■ **What you should do**
Would you work out how many of the lines below hold "make" and reply with nothing but the number?

■ **Entries provided**
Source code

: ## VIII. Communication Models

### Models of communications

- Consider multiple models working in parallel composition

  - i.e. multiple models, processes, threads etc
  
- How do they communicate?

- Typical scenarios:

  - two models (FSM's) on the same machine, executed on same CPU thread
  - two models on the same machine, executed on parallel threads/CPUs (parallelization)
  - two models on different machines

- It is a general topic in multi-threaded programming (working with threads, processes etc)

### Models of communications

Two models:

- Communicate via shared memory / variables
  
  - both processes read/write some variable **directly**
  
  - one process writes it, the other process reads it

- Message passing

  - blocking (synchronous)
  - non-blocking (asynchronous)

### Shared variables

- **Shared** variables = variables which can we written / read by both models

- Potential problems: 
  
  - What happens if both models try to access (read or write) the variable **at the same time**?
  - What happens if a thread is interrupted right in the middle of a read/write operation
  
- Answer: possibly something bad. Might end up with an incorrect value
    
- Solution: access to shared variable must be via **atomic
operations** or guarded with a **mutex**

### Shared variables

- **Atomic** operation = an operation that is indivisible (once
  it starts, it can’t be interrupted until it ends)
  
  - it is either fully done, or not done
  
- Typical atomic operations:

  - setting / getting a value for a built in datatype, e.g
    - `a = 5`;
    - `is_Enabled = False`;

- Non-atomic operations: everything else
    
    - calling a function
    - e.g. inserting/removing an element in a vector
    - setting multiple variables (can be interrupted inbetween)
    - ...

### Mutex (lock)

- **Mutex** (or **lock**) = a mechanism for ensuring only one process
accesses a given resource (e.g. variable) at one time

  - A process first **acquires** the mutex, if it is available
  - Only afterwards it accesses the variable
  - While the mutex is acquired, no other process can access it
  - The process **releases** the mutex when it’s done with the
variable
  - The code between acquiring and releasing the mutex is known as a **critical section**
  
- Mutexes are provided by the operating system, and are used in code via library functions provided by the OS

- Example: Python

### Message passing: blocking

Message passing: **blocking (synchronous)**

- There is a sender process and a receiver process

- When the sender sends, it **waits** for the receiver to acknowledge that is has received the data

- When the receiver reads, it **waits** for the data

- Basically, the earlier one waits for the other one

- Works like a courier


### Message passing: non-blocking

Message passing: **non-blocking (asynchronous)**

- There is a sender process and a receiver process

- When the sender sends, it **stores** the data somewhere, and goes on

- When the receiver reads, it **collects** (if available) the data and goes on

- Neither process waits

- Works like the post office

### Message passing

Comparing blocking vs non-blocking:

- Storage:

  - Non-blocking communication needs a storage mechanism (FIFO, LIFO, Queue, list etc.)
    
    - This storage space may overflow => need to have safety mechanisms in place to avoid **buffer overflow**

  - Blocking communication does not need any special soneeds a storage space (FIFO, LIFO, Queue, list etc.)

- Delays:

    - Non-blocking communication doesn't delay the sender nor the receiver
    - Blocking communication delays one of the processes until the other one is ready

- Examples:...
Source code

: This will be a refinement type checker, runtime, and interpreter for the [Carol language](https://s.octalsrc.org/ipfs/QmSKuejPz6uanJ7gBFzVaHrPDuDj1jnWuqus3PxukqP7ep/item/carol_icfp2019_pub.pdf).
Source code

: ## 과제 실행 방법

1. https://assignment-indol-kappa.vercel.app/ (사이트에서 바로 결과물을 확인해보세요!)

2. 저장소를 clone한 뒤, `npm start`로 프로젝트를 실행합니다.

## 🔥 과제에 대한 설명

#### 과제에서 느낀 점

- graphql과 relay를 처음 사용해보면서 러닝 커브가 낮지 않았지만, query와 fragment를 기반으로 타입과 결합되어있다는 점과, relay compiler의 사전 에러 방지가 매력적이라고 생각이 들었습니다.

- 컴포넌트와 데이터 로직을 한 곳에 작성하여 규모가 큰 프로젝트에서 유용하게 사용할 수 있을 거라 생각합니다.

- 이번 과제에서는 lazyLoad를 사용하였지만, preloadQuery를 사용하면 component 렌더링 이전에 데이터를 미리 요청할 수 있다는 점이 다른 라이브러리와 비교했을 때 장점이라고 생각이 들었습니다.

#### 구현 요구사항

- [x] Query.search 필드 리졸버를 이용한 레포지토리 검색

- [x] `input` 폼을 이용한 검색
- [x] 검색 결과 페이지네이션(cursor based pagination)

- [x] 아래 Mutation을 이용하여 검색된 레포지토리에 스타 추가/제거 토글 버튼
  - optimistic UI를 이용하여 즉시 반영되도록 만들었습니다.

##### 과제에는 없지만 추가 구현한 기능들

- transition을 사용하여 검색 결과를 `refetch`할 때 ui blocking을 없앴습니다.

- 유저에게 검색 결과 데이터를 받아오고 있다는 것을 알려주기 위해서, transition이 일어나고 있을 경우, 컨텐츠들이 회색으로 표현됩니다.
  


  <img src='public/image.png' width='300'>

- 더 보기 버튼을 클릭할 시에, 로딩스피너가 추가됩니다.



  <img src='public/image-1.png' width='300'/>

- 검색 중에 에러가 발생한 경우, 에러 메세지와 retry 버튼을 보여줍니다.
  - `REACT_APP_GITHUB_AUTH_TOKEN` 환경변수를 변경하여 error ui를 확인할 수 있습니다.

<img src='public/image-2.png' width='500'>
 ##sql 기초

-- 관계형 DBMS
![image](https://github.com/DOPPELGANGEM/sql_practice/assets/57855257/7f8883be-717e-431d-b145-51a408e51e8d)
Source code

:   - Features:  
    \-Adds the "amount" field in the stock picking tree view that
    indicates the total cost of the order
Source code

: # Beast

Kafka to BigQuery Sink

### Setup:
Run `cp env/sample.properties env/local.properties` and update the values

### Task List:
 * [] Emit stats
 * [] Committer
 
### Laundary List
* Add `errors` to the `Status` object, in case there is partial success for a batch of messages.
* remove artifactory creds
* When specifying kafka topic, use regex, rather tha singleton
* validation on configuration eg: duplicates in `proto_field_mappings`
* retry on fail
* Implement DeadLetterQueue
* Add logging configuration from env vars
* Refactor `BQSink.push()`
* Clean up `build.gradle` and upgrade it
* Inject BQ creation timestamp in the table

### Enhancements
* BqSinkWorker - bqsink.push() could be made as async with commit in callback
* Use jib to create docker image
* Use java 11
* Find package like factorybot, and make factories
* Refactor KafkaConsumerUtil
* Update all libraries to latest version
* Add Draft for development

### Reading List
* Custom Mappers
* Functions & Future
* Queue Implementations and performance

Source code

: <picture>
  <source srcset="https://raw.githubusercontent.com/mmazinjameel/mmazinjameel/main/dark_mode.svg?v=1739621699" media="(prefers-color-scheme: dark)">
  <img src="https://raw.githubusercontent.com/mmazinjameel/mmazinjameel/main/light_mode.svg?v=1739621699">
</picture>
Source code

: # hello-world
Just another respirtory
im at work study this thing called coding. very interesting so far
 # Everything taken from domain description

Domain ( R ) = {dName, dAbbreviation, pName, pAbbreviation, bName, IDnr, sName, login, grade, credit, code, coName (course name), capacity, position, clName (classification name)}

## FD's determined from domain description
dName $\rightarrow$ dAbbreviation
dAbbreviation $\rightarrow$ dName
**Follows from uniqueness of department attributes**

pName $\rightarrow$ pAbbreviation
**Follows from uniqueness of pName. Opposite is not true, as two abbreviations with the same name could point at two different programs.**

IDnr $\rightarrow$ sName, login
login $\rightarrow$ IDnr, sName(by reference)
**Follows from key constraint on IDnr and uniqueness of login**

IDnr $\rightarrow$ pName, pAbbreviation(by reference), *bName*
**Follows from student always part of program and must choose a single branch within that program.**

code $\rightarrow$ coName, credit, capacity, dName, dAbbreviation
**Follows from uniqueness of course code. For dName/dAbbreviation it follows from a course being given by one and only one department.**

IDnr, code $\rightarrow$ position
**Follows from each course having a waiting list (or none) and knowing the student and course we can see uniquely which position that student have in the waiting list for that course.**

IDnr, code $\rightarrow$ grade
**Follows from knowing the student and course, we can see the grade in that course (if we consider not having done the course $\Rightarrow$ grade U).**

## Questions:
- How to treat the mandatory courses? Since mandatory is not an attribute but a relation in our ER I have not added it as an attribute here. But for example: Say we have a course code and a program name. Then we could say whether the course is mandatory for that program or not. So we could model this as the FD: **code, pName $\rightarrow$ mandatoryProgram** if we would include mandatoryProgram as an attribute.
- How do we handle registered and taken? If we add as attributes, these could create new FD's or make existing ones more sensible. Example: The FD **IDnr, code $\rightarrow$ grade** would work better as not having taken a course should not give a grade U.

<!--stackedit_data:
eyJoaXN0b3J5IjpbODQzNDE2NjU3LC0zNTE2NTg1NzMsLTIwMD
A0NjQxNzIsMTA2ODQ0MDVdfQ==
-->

■ **Written solution**
2